• [GIVEN DATA]:
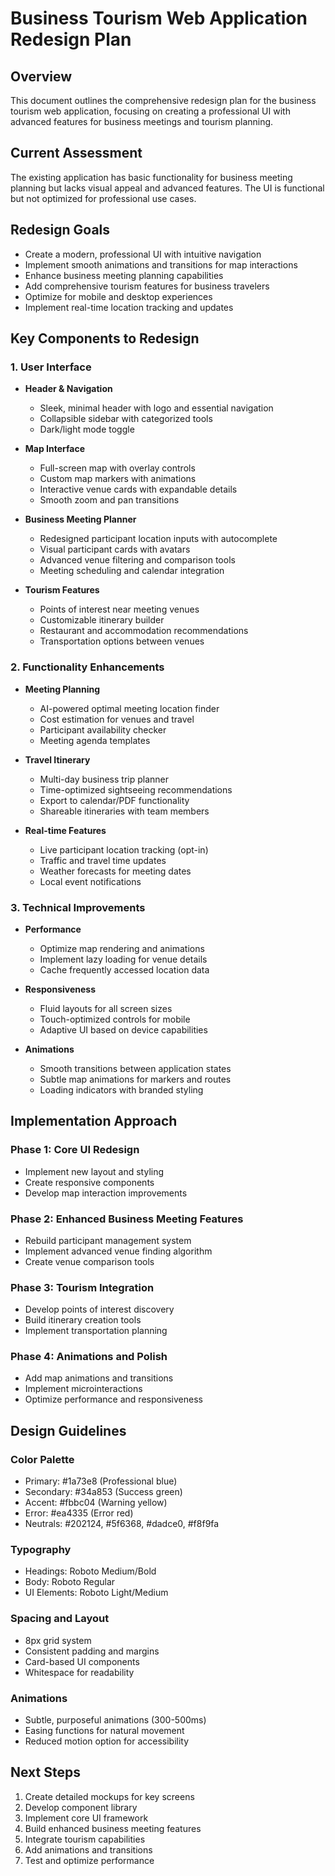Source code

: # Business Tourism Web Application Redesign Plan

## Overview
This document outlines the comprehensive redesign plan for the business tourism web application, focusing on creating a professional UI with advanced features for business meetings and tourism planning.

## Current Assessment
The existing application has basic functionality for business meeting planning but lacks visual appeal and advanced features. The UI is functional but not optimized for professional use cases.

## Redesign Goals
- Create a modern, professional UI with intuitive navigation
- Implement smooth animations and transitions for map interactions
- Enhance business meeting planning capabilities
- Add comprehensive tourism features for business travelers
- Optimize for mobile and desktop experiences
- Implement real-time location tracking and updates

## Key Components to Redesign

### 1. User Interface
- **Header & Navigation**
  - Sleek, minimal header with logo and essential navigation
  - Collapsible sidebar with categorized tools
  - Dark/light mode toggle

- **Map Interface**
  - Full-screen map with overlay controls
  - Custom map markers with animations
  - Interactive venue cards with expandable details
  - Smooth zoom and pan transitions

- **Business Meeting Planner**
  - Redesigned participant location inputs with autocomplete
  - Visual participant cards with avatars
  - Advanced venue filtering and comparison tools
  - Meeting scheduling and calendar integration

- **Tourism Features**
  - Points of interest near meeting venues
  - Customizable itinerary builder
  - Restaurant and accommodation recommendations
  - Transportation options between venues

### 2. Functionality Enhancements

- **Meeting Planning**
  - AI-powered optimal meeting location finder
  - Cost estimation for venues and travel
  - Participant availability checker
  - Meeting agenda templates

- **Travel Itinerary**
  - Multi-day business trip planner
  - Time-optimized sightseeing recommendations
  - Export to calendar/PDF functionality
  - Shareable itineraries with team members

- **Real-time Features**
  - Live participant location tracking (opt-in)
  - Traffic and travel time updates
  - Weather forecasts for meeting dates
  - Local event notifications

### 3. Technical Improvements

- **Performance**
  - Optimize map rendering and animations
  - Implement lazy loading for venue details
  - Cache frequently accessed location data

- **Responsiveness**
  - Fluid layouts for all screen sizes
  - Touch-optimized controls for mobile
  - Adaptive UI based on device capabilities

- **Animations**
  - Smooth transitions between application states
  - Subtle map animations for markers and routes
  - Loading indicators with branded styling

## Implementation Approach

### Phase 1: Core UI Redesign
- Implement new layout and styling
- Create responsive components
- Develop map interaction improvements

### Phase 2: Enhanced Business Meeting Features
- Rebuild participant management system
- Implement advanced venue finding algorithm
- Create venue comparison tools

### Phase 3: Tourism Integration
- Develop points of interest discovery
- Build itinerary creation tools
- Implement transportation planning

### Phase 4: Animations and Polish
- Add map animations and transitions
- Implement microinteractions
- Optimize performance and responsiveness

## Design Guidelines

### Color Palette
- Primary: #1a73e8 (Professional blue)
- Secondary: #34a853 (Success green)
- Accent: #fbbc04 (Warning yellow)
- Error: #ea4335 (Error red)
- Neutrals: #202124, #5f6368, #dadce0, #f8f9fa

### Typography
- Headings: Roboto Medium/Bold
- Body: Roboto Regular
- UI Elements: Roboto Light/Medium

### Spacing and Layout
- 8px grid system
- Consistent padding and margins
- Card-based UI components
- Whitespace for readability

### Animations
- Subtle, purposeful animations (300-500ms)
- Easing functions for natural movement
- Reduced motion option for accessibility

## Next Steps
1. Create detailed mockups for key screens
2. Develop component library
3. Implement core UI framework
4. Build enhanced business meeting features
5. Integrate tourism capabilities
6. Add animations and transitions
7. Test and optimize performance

...

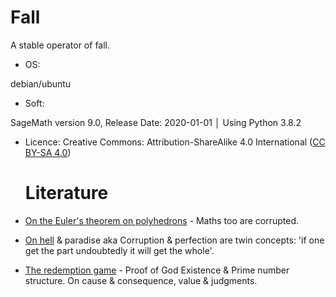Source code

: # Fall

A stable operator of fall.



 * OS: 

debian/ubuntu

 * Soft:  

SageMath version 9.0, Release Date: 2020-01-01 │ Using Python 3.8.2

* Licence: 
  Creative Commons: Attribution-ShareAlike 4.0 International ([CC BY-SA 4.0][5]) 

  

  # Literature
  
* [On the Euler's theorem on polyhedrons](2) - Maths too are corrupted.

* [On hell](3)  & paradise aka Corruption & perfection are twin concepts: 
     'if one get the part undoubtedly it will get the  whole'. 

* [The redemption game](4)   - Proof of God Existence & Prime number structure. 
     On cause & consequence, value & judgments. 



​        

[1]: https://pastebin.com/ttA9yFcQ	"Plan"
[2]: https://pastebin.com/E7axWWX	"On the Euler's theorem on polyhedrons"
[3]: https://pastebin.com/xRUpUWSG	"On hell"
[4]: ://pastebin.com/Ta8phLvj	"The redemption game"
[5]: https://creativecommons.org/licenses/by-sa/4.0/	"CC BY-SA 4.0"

• [YOUR TASK]:
Scan the records above line by line, counting those where the word "Develop" appears, and give the count alone.

• [EXERCISE OUTPUT]:
3